I bulbi, di casa nostra, sono noti in tutto il mondo per la grossezza, per il sapore franco e fresco, per le proprietà alimentari e persino terapeutiche. Vi sono svariati modi di prepararli: al forno, in agro, con le uova, dorati e fritti, alla brace, sott’aceto, in salamoia, trifolati, ecc. e possono comparire tra gli antipasti, le minestre e i contorni.

 

Riportiamo una delle ricette meno note, raffinata, prelibata, che realizzavano i pastori della Murgia in un giorno di festa:

Si puliscono 600 gr di lambascioni, asportando la sola spoglia ricoperta di terra e la base con le radici; si lavano ripetutamente in acqua corrente.
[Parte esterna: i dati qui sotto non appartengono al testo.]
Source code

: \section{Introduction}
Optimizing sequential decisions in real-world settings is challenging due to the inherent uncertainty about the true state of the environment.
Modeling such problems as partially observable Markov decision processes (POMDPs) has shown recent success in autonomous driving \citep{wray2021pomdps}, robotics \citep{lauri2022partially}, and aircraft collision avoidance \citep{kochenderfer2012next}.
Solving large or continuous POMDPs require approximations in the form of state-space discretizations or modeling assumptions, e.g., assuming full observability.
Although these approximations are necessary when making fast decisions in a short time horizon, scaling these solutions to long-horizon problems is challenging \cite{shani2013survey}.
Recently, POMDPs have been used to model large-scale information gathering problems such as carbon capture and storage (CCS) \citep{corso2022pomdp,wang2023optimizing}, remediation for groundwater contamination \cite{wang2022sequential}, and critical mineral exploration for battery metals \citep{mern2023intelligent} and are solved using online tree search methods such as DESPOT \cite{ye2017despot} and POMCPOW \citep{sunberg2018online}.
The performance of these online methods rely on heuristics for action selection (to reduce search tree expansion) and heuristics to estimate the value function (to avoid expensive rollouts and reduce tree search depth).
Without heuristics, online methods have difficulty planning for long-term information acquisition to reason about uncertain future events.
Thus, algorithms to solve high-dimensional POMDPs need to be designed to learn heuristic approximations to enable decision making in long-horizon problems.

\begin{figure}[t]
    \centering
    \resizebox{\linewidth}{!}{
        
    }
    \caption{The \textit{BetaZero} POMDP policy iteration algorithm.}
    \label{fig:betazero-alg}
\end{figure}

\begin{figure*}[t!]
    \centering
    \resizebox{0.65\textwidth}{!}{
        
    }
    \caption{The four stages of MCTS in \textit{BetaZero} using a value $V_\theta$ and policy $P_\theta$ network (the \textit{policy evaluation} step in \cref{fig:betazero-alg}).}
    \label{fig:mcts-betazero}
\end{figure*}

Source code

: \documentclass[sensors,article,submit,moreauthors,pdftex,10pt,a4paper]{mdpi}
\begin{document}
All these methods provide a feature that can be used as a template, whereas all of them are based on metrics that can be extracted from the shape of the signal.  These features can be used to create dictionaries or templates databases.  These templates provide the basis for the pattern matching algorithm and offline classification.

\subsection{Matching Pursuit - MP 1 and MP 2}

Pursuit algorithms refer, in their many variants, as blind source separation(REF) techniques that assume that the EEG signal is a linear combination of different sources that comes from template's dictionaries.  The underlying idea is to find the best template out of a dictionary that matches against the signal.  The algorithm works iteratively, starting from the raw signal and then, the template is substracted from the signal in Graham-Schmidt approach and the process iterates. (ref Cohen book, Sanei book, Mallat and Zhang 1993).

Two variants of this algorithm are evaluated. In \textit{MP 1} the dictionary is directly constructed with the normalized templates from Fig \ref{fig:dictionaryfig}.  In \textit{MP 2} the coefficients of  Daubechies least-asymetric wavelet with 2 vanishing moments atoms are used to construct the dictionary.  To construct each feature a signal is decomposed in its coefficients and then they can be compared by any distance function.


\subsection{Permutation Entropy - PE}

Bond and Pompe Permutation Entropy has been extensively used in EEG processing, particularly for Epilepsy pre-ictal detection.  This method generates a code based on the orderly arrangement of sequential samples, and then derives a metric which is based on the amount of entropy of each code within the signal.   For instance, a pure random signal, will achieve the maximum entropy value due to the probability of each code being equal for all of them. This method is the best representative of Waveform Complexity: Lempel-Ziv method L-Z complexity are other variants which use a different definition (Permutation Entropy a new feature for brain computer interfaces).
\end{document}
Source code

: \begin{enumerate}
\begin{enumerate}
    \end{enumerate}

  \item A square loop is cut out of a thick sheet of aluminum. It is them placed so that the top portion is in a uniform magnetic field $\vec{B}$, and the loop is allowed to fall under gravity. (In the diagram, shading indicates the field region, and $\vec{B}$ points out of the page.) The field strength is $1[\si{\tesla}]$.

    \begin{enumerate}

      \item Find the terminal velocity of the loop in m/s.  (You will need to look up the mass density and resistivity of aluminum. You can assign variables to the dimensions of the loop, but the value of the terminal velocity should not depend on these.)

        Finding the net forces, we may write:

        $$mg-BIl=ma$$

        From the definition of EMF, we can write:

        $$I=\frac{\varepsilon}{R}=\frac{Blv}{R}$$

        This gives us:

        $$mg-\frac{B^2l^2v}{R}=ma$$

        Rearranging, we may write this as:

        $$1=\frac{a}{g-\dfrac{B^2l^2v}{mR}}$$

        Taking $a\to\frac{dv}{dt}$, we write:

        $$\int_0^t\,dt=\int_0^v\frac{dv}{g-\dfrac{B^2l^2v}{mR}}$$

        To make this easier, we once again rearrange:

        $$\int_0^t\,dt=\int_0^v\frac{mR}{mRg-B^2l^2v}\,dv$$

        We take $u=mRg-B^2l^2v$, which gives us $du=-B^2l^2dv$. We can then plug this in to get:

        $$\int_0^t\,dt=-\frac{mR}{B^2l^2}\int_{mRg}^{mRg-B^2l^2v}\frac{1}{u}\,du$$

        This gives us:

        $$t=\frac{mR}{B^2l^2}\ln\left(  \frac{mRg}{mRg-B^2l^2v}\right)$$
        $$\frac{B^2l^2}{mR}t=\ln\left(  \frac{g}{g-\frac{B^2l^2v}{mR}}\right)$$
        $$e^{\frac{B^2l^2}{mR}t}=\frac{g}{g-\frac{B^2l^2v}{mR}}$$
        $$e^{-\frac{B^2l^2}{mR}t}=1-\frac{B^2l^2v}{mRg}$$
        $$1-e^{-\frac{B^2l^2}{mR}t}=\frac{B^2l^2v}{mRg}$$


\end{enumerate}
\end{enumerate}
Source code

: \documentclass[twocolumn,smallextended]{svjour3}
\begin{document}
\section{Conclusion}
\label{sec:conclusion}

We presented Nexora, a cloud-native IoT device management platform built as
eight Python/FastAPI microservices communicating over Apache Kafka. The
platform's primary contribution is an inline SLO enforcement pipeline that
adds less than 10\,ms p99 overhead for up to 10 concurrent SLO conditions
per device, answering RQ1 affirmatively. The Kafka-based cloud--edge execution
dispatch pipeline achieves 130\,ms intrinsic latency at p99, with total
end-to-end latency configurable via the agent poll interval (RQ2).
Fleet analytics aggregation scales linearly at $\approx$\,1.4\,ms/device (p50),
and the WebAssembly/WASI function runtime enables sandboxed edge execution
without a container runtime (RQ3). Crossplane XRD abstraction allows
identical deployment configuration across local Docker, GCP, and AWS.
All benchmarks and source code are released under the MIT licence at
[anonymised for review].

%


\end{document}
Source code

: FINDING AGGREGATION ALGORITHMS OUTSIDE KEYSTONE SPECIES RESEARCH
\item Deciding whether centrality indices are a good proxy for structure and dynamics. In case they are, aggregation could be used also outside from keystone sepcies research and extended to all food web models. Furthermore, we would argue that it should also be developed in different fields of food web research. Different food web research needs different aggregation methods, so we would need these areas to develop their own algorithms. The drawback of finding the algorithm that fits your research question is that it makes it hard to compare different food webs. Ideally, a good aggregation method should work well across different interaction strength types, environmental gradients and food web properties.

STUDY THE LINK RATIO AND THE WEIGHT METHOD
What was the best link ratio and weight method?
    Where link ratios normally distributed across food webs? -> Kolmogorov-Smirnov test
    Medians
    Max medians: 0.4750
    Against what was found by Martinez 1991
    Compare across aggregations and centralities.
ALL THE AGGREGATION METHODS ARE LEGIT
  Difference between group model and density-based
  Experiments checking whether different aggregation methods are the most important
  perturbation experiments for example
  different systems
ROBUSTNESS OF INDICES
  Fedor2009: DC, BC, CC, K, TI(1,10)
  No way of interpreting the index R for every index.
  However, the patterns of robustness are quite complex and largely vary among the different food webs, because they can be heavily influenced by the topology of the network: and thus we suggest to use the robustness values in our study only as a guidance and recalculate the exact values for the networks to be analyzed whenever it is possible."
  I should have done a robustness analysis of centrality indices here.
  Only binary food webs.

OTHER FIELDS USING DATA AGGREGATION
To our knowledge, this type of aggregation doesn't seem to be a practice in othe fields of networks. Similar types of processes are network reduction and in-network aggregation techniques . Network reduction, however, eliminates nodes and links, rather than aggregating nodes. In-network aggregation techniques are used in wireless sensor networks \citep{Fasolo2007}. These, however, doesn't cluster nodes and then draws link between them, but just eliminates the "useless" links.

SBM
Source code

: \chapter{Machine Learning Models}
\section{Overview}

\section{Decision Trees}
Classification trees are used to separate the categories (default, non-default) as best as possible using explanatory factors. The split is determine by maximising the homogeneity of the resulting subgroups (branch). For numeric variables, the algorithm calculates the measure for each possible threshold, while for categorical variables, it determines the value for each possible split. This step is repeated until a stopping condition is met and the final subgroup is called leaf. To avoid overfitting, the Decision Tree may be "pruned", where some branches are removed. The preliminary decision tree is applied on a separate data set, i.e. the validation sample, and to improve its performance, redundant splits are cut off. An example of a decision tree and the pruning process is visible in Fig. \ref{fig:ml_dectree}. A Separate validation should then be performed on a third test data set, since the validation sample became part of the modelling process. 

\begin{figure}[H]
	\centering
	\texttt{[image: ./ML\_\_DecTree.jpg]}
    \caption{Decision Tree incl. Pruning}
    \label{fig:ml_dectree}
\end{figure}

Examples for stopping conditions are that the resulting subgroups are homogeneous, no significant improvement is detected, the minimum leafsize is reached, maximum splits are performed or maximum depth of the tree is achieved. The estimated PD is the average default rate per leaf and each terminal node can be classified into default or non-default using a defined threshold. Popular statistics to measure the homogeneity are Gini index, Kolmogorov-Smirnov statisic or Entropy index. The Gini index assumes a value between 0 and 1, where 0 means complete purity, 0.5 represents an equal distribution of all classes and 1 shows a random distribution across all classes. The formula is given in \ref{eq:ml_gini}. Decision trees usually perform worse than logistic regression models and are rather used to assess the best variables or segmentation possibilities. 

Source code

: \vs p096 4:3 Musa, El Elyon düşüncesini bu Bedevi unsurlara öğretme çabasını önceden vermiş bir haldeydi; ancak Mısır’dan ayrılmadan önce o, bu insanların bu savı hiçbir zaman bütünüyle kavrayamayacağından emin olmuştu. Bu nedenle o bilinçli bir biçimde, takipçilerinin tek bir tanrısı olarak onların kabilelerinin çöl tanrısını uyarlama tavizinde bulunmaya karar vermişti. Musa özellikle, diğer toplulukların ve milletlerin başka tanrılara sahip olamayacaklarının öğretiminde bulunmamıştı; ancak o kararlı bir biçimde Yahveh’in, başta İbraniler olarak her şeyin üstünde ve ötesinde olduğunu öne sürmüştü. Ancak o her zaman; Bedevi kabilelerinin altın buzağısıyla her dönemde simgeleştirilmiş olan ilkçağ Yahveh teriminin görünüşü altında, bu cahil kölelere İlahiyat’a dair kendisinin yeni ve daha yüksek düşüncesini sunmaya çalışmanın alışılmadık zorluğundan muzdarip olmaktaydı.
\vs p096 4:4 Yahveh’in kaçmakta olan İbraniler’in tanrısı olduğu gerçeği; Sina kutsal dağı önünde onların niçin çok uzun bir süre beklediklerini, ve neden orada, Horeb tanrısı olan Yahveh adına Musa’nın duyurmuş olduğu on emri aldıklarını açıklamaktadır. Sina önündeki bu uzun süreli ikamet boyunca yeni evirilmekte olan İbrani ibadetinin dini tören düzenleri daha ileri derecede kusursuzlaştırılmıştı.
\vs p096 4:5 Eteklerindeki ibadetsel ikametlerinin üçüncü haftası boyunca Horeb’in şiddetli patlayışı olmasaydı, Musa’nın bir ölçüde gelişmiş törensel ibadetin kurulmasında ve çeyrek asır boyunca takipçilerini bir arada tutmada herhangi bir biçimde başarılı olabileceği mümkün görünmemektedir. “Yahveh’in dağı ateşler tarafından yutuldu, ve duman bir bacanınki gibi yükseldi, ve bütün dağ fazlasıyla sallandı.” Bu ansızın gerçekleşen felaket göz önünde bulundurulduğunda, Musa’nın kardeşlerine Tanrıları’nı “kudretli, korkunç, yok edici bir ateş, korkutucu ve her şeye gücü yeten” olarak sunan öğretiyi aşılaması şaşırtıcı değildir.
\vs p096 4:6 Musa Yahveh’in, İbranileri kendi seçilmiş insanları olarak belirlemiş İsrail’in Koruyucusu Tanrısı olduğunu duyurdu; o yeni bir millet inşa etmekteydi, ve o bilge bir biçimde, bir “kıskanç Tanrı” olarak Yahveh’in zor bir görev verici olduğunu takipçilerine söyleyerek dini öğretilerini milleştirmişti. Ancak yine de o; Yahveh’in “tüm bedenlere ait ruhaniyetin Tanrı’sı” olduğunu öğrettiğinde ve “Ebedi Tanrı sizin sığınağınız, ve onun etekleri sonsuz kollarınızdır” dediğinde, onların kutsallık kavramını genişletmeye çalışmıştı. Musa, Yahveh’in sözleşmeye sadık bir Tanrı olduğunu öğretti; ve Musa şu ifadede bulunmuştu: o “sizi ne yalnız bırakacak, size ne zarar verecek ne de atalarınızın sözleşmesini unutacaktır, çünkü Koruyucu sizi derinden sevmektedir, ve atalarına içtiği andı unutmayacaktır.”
Non lasciarli in acqua per 1-2 giorni, come si suole, per togliere l’amarognolo, che è il contrassegno della qualità migliore. Lessarli in acqua salata per 15 minuti, scolarli e finire di cuocerli in altra acqua bollente e salata. Sgocciolarli dopo 15 minuti, infarinarli e friggerli in poco olio di oliva in una padella di ferro. Quando saranno ben colorati, versarvi 4 uova battute, formaggio pecorino grattugiato, sale, pepe, e far cuocere a fuoco normale. Appena le uova si rassodano, toglierli dal fuoco.